How to finetune a Flux Checkpoint without running out of VRAM using Dreambooth/Kohya and PagedAdamW

Last updated 3/29/2025. Updated template. Altered json config file to use flux_shift instead of sigmoid timestep sampling. I have tested and shift, flux shift, and sigmoid all seem to work, but I don't fully know the differences.

***As of the date of this article, I have published a template to use on runpod***:
https://www.runpod.io/console/explore/4v1euek6g0

I recommend the following settings:

GPU: A40 (48gb VRAM, 50GB RAM, 9 cpus) - note that some other variations are available but I've noticed that some other variations like the 10 cpu one doesn't seem to work the same as the 9 cpu one - the 12 cpu one worked. You rarely get these assigned randomly but the 9cpu one is the common one.)
Container storage: 40gb usually works but you may need 80-100gb if you are doing more than just kohya in your container. This storage is primarily used for temporary files by the system.
Persistent storage/Volume storage: Create a 300gb+ volume in advance (from the storage tab) if doing checkpoints, 200gb+ for lora
Make sure to set your environment variable HF_TOKEN to your huggingface access token.

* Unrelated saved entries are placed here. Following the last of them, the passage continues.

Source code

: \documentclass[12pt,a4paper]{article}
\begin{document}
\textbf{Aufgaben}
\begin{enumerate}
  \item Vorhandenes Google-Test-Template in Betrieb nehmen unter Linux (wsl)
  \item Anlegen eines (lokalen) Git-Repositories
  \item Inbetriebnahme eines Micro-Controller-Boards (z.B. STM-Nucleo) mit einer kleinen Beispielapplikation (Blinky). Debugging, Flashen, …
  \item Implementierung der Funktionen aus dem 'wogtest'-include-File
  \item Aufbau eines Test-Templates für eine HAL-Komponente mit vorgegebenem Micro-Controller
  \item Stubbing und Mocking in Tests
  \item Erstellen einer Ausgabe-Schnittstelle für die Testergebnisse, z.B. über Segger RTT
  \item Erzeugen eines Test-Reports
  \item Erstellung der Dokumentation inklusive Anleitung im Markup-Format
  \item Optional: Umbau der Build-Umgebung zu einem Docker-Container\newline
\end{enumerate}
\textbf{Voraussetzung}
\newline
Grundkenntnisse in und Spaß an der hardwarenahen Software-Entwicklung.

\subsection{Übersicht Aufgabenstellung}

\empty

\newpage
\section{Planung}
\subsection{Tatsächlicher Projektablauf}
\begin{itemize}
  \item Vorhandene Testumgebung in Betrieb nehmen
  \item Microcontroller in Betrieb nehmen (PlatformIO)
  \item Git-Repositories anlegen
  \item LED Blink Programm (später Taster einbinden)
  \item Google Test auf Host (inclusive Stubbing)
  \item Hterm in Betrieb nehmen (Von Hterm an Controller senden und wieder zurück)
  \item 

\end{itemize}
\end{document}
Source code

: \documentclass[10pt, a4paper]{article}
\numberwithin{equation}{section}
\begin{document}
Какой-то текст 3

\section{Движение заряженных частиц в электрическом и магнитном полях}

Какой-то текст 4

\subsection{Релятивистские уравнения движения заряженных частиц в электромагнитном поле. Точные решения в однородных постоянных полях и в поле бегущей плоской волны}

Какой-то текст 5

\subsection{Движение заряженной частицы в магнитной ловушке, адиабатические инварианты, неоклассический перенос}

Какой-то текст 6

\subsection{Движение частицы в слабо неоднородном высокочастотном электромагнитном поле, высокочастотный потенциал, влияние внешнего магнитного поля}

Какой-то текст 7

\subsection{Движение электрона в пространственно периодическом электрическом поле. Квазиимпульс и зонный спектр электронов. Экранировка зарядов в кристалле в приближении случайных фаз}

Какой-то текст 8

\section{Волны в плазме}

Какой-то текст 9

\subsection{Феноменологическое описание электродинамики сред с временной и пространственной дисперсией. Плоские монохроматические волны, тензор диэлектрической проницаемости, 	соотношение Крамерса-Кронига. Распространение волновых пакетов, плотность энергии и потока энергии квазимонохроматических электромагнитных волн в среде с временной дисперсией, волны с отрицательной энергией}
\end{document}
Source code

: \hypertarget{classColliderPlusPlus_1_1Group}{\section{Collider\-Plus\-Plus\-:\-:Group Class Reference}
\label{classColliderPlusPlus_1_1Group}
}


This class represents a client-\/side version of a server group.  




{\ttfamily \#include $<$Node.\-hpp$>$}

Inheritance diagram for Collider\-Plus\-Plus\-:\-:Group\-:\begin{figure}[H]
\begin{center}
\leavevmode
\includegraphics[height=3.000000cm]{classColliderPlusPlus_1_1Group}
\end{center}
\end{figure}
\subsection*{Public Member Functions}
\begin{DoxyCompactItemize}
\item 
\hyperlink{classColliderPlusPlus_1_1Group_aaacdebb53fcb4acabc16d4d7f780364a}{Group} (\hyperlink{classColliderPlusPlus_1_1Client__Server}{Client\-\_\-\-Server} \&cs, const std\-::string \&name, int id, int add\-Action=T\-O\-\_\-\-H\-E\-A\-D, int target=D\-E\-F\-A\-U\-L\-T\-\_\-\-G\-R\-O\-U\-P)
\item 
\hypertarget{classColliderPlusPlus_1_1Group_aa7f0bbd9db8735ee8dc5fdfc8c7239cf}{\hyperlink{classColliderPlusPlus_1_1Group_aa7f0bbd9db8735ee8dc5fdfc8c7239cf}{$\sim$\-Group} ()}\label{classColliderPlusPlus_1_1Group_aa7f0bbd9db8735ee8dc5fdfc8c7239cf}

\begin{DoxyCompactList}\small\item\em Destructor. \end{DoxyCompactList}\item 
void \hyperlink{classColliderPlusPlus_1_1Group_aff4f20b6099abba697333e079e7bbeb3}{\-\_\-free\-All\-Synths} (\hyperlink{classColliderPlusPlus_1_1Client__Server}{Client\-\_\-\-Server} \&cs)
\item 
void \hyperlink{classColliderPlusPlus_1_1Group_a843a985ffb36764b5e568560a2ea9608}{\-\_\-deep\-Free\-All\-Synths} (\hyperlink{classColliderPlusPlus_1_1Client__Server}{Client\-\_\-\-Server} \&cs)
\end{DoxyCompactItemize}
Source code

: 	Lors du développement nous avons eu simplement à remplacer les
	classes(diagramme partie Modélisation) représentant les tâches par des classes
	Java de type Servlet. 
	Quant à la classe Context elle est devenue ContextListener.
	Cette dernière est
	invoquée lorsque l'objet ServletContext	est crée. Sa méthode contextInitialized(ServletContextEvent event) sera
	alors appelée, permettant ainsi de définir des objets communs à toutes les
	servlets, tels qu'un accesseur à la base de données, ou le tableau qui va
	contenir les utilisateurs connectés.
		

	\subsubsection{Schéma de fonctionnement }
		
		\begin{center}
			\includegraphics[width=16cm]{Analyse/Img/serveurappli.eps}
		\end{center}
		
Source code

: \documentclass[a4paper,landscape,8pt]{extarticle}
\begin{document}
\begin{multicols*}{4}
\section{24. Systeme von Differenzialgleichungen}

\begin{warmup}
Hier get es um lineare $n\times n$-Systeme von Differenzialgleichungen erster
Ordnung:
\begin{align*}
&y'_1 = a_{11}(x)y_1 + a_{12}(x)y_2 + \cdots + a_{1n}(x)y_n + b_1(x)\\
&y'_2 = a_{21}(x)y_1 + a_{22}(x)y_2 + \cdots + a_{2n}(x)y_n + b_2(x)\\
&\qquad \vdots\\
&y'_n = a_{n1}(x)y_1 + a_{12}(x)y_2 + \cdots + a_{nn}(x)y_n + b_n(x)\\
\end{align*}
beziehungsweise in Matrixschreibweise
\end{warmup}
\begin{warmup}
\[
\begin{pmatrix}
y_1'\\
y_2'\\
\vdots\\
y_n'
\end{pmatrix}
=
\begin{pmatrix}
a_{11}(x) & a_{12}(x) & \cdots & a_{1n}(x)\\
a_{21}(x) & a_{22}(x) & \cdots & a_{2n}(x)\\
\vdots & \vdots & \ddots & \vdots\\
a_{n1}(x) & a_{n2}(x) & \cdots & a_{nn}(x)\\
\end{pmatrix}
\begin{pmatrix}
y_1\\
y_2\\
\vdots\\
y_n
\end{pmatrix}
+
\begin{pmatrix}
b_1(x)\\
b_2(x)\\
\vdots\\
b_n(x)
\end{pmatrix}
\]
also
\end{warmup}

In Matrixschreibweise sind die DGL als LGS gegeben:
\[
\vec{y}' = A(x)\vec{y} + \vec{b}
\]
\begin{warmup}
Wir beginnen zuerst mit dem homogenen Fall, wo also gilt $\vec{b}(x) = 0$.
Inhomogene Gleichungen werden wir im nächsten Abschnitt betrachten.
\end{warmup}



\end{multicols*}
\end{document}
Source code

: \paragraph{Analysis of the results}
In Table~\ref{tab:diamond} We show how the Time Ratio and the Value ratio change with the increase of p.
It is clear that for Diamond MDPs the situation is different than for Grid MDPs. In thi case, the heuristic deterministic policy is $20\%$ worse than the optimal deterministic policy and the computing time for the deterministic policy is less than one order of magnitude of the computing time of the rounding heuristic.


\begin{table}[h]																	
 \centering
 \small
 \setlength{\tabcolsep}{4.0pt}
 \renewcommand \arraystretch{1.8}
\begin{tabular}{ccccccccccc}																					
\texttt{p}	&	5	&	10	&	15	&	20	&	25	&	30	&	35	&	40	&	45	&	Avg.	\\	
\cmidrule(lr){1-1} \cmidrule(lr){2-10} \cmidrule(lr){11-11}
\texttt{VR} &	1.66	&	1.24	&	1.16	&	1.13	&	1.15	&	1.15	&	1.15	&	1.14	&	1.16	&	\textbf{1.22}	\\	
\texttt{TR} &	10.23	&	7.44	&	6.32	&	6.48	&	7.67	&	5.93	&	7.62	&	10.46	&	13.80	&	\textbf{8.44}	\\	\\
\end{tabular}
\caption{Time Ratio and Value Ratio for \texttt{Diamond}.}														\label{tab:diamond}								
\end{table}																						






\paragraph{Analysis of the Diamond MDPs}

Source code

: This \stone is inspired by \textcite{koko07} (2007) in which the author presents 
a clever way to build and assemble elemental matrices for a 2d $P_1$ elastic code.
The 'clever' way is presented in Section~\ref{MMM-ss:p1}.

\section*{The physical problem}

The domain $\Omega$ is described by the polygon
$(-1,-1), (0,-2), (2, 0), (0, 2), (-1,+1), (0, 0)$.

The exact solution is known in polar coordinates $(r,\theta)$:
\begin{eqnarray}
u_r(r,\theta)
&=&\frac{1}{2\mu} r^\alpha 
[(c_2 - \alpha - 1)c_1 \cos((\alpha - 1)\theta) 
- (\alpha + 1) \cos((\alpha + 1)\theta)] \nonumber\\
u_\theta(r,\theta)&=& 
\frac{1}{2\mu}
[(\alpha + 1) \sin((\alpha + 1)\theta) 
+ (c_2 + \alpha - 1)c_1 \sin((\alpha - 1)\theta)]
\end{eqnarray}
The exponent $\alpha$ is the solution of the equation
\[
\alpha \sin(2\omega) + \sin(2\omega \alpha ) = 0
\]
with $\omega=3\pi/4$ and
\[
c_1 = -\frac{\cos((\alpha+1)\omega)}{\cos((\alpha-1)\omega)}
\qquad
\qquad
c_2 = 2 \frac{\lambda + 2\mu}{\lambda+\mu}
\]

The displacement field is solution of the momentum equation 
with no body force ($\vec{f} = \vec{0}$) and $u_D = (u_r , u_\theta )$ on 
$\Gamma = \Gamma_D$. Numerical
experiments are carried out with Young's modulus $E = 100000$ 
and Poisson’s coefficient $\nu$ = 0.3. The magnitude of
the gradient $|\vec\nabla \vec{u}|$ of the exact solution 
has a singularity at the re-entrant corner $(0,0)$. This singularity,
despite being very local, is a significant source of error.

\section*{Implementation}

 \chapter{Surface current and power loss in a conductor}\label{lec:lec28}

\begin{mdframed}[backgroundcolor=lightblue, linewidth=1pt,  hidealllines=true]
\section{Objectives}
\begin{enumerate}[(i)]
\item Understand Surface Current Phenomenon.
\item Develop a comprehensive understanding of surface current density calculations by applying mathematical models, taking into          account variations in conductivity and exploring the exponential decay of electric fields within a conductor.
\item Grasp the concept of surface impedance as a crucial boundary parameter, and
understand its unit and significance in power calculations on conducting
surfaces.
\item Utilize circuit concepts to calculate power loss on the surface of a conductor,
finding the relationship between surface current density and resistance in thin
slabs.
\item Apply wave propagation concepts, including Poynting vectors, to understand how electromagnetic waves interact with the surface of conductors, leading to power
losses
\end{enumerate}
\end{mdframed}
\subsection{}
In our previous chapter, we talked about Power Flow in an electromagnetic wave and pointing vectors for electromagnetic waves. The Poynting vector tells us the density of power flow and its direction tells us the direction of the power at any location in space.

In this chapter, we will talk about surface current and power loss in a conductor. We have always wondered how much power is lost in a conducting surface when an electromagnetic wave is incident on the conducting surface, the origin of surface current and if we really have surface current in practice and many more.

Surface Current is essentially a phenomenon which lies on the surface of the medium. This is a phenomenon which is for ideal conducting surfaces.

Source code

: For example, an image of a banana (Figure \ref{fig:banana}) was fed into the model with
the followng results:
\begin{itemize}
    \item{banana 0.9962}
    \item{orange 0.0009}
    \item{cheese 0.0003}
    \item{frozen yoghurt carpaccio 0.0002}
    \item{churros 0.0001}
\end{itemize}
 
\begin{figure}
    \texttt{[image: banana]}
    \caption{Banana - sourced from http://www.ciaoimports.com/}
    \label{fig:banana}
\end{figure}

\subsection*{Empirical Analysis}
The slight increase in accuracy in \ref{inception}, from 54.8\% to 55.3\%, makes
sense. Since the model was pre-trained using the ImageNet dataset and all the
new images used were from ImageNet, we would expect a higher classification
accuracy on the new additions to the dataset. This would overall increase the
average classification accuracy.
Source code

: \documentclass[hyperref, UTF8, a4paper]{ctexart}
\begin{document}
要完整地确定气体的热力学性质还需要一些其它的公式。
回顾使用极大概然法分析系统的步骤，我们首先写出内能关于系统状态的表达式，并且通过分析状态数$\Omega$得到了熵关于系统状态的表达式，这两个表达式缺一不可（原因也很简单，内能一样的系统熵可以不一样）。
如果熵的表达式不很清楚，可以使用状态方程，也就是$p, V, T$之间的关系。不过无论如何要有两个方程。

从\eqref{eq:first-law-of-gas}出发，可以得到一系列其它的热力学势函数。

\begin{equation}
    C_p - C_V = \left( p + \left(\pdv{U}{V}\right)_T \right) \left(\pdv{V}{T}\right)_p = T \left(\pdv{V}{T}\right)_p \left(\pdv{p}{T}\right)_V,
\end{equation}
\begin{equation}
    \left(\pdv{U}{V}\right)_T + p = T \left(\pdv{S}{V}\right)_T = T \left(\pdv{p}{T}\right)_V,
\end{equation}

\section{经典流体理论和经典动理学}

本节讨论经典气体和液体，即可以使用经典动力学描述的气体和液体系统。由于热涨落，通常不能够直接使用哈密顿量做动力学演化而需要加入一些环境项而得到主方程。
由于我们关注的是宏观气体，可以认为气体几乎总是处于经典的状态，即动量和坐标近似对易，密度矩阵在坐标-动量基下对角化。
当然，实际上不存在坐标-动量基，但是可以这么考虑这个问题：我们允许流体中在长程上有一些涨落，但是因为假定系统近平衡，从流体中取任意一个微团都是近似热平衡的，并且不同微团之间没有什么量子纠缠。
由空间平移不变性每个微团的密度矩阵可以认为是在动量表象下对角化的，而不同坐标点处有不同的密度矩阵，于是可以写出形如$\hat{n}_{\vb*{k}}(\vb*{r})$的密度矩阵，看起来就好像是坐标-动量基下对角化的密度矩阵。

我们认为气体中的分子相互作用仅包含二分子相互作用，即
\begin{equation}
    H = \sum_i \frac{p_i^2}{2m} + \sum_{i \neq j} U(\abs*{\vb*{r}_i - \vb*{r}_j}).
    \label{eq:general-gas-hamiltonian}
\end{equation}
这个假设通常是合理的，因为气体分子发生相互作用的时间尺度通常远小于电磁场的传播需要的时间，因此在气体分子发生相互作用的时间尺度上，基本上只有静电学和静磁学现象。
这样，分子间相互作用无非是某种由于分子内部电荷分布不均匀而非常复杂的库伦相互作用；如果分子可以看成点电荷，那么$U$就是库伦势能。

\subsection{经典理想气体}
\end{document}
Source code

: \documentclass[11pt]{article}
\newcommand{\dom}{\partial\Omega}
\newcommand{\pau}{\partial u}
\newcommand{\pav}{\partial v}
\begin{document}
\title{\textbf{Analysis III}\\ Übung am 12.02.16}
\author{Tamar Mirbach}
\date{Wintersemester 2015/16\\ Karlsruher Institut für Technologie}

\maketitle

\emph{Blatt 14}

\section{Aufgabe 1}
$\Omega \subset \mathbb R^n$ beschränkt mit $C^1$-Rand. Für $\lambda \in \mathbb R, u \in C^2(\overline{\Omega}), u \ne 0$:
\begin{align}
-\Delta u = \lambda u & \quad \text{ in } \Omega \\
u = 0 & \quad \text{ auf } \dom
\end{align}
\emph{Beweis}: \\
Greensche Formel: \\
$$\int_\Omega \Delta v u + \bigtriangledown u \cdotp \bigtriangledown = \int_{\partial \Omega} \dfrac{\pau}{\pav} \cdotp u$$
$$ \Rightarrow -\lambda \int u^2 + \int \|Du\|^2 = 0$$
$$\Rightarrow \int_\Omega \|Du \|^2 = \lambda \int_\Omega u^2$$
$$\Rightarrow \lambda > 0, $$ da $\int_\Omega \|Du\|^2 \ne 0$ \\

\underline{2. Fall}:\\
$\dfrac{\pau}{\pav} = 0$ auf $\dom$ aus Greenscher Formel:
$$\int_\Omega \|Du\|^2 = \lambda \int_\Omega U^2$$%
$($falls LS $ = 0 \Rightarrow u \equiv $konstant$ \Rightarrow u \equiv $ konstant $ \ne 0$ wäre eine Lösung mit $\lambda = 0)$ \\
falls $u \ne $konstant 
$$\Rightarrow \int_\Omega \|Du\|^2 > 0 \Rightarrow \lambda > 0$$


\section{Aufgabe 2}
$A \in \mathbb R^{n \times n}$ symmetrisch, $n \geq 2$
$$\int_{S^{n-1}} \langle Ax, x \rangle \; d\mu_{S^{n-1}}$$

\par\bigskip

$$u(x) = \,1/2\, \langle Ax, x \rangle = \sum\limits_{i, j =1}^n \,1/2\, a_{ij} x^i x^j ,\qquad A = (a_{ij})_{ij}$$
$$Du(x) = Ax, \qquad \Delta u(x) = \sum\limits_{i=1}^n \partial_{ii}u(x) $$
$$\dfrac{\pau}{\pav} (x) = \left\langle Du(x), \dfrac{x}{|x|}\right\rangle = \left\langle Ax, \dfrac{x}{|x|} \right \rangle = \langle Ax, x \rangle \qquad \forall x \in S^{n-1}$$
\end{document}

After launching the pod, you can check the jupyter password by going back to environment variables.

Before reading this article, I recommend that you know how to train LoRA in general. I recommend that you understand some basics: learn rate, epochs, steps, etc and that you know how to prepare your dataset images. This is a guide on a full Flux checkpoint/fineteune, NOT a LoRA.

Image Captioner: Flux uses natural language captions and not tags. I do recommend this autotagger/autocaptioner: https://github.com/jhc13/taggui

First determine if training a checkpoint is right for you. If not, you can still follow along this guide but instead of using the Dreambooth Tab you will need to use the Lora tab and may have some additional settings.

Style: LoRA
Character: LoRA
Single Concept: LoRA
Multi-Concept/ complex changes: Checkpoint

Many people use the term finetuning for LoRAs, but when using kohya, a Finetune refers to training the whole model. You will need a minimum of 100gb of drive space and will probably need more to be safe just so you can have a couple of epochs saved at a time.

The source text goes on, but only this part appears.